Goal of the exercise:
Entries must be copied exactly, with nothing left out.

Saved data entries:
----

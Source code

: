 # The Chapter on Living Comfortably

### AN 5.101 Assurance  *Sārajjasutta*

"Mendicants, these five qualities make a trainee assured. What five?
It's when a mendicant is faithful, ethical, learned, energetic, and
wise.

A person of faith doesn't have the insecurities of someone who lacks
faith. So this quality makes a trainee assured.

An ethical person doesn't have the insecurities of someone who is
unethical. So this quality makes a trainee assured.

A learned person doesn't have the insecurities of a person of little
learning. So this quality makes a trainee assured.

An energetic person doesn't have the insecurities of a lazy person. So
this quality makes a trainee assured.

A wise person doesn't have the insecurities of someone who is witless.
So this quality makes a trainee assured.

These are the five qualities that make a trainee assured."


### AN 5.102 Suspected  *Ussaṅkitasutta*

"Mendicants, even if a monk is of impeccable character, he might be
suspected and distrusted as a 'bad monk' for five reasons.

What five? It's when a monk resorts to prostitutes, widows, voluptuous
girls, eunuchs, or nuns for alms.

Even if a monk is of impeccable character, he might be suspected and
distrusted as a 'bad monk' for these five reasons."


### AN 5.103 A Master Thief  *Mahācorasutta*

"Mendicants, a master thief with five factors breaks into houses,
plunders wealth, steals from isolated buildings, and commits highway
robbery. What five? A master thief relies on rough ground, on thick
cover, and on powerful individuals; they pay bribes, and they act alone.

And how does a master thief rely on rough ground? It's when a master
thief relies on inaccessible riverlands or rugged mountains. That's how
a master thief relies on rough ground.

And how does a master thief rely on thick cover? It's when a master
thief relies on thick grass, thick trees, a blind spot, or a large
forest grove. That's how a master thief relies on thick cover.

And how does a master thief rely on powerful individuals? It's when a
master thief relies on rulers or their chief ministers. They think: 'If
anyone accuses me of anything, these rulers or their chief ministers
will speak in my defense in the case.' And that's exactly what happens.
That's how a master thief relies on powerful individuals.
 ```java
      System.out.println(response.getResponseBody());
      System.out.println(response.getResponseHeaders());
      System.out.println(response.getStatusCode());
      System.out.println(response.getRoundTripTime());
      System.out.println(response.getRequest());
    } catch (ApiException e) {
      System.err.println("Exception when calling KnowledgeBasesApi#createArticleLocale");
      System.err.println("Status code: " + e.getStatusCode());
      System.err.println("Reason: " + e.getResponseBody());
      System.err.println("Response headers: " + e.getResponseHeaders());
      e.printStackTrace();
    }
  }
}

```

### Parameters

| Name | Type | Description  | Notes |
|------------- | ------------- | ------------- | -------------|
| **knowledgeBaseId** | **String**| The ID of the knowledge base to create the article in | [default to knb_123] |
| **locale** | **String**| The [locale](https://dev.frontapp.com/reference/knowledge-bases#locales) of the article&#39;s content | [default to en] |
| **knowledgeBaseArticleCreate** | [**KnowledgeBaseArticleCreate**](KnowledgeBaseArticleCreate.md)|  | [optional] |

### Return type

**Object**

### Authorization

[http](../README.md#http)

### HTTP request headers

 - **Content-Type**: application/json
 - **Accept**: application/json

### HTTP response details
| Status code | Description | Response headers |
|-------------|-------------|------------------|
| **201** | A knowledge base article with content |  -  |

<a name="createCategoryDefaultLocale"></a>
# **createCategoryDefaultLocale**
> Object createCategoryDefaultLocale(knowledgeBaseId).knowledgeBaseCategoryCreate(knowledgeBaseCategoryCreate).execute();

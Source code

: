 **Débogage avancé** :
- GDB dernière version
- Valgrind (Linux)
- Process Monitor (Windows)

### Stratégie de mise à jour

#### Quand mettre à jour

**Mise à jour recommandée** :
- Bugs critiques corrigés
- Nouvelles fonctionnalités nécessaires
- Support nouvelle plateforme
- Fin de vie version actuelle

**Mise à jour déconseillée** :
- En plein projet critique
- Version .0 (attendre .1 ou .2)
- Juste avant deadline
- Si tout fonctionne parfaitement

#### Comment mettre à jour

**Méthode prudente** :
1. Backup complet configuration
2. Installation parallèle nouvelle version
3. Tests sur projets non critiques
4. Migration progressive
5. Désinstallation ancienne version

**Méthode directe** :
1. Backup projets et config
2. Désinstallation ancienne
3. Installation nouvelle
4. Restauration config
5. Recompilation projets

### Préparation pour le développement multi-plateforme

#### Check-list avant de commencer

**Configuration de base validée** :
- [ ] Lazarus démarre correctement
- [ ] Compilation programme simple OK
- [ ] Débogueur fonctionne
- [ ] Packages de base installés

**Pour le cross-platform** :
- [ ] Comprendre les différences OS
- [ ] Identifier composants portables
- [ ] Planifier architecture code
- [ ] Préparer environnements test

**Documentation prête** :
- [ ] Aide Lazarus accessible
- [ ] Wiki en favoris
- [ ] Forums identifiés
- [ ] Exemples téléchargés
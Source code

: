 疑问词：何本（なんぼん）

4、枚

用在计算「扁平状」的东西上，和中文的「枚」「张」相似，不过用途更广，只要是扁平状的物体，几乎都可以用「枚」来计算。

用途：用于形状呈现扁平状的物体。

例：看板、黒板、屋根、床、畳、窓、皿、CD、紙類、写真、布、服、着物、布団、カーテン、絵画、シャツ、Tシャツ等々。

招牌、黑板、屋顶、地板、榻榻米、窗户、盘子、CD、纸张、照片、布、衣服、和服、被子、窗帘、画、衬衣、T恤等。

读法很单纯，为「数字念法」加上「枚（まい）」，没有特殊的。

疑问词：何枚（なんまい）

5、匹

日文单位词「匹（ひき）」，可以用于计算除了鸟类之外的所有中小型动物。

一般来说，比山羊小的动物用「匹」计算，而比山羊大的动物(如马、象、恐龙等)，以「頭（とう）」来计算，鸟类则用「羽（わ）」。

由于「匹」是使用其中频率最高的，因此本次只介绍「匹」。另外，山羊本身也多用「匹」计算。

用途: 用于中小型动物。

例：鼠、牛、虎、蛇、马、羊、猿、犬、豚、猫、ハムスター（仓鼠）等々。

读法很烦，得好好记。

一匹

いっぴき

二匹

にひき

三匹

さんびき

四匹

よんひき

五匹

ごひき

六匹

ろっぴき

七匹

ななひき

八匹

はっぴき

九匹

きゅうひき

----

Exercise output:
Source code

: # The Chapter on Living Comfortably

### AN 5.101 Assurance  *Sārajjasutta*

"Mendicants, these five qualities make a trainee assured. What five?
It's when a mendicant is faithful, ethical, learned, energetic, and
wise.

A person of faith doesn't have the insecurities of someone who lacks
faith. So this quality makes a trainee assured.

An ethical person doesn't have the insecurities of someone who is
unethical. So this quality makes a trainee assured.

A learned person doesn't have the insecurities of a person of little
learning. So this quality makes a trainee assured.

An energetic person doesn't have the insecurities of a lazy person. So
this quality makes a trainee assured.

A wise person doesn't have the insecurities of someone who is witless.
So this quality makes a trainee assured.

These are the five qualities that make a trainee assured."


### AN 5.102 Suspected  *Ussaṅkitasutta*

"Mendicants, even if a monk is of impeccable character, he might be
suspected and distrusted as a 'bad monk' for five reasons.

What five? It's when a monk resorts to prostitutes, widows, voluptuous
girls, eunuchs, or nuns for alms.

Even if a monk is of impeccable character, he might be suspected and
distrusted as a 'bad monk' for these five reasons."


### AN 5.103 A Master Thief  *Mahācorasutta*

"Mendicants, a master thief with five factors breaks into houses,
plunders wealth, steals from isolated buildings, and commits highway
robbery. What five? A master thief relies on rough ground, on thick
cover, and on powerful individuals; they pay bribes, and they act alone.

And how does a master thief rely on rough ground? It's when a master
thief relies on inaccessible riverlands or rugged mountains. That's how
a master thief relies on rough ground.

And how does a master thief rely on thick cover? It's when a master
thief relies on thick grass, thick trees, a blind spot, or a large
forest grove. That's how a master thief relies on thick cover.

And how does a master thief rely on powerful individuals? It's when a
master thief relies on rulers or their chief ministers. They think: 'If
anyone accuses me of anything, these rulers or their chief ministers
will speak in my defense in the case.' And that's exactly what happens.
That's how a master thief relies on powerful individuals.
 ```java
      System.out.println(response.getResponseBody());
      System.out.println(response.getResponseHeaders());
      System.out.println(response.getStatusCode());
      System.out.println(response.getRoundTripTime());
      System.out.println(response.getRequest());
    } catch (ApiException e) {
      System.err.println("Exception when calling KnowledgeBasesApi#createArticleLocale");
      System.err.println("Status code: " + e.getStatusCode());
      System.err.println("Reason: " + e.getResponseBody());
      System.err.println("Response headers: " + e.getResponseHeaders());
      e.printStackTrace();
    }
  }
}

```

### Parameters

| Name | Type | Description  | Notes |
|------------- | ------------- | ------------- | -------------|
| **knowledgeBaseId** | **String**| The ID of the knowledge base to create the article in | [default to knb_123] |
| **locale** | **String**| The [locale](https://dev.frontapp.com/reference/knowledge-bases#locales) of the article&#39;s content | [default to en] |
| **knowledgeBaseArticleCreate** | [**KnowledgeBaseArticleCreate**](KnowledgeBaseArticleCreate.md)|  | [optional] |

### Return type

**Object**

### Authorization

[http](../README.md#http)

### HTTP request headers

 - **Content-Type**: application/json
 - **Accept**: application/json

### HTTP response details
| Status code | Description | Response headers |
|-------------|-------------|------------------|
| **201** | A knowledge base article with content |  -  |

<a name="createCategoryDefaultLocale"></a>
# **createCategoryDefaultLocale**
> Object createCategoryDefaultLocale(knowledgeBaseId).knowledgeBaseCategoryCreate(knowledgeBaseCategoryCreate).execute();

Source code

: **Débogage avancé** :
- GDB dernière version
- Valgrind (Linux)
- Process Monitor (Windows)

### Stratégie de mise à jour

#### Quand mettre à jour

**Mise à jour recommandée** :
- Bugs critiques corrigés
- Nouvelles fonctionnalités nécessaires
- Support nouvelle plateforme
- Fin de vie version actuelle

**Mise à jour déconseillée** :
- En plein projet critique
- Version .0 (attendre .1 ou .2)
- Juste avant deadline
- Si tout fonctionne parfaitement

#### Comment mettre à jour

**Méthode prudente** :
1. Backup complet configuration
2. Installation parallèle nouvelle version
3. Tests sur projets non critiques
4. Migration progressive
5. Désinstallation ancienne version

**Méthode directe** :
1. Backup projets et config
2. Désinstallation ancienne
3. Installation nouvelle
4. Restauration config
5. Recompilation projets

### Préparation pour le développement multi-plateforme

#### Check-list avant de commencer

**Configuration de base validée** :
- [ ] Lazarus démarre correctement
- [ ] Compilation programme simple OK
- [ ] Débogueur fonctionne
- [ ] Packages de base installés

**Pour le cross-platform** :
- [ ] Comprendre les différences OS
- [ ] Identifier composants portables
- [ ] Planifier architecture code
- [ ] Préparer environnements test

**Documentation prête** :
- [ ] Aide Lazarus accessible
- [ ] Wiki en favoris
- [ ] Forums identifiés
- [ ] Exemples téléchargés
Source code

: 疑问词：何本（なんぼん）

4、枚

用在计算「扁平状」的东西上，和中文的「枚」「张」相似，不过用途更广，只要是扁平状的物体，几乎都可以用「枚」来计算。

用途：用于形状呈现扁平状的物体。

例：看板、黒板、屋根、床、畳、窓、皿、CD、紙類、写真、布、服、着物、布団、カーテン、絵画、シャツ、Tシャツ等々。

招牌、黑板、屋顶、地板、榻榻米、窗户、盘子、CD、纸张、照片、布、衣服、和服、被子、窗帘、画、衬衣、T恤等。

读法很单纯，为「数字念法」加上「枚（まい）」，没有特殊的。

疑问词：何枚（なんまい）

5、匹

日文单位词「匹（ひき）」，可以用于计算除了鸟类之外的所有中小型动物。

一般来说，比山羊小的动物用「匹」计算，而比山羊大的动物(如马、象、恐龙等)，以「頭（とう）」来计算，鸟类则用「羽（わ）」。

由于「匹」是使用其中频率最高的，因此本次只介绍「匹」。另外，山羊本身也多用「匹」计算。

用途: 用于中小型动物。

例：鼠、牛、虎、蛇、马、羊、猿、犬、豚、猫、ハムスター（仓鼠）等々。

读法很烦，得好好记。

一匹

いっぴき

二匹

にひき

三匹

さんびき

四匹

よんひき

五匹

ごひき

六匹

ろっぴき

七匹

ななひき

八匹

はっぴき

九匹

きゅうひき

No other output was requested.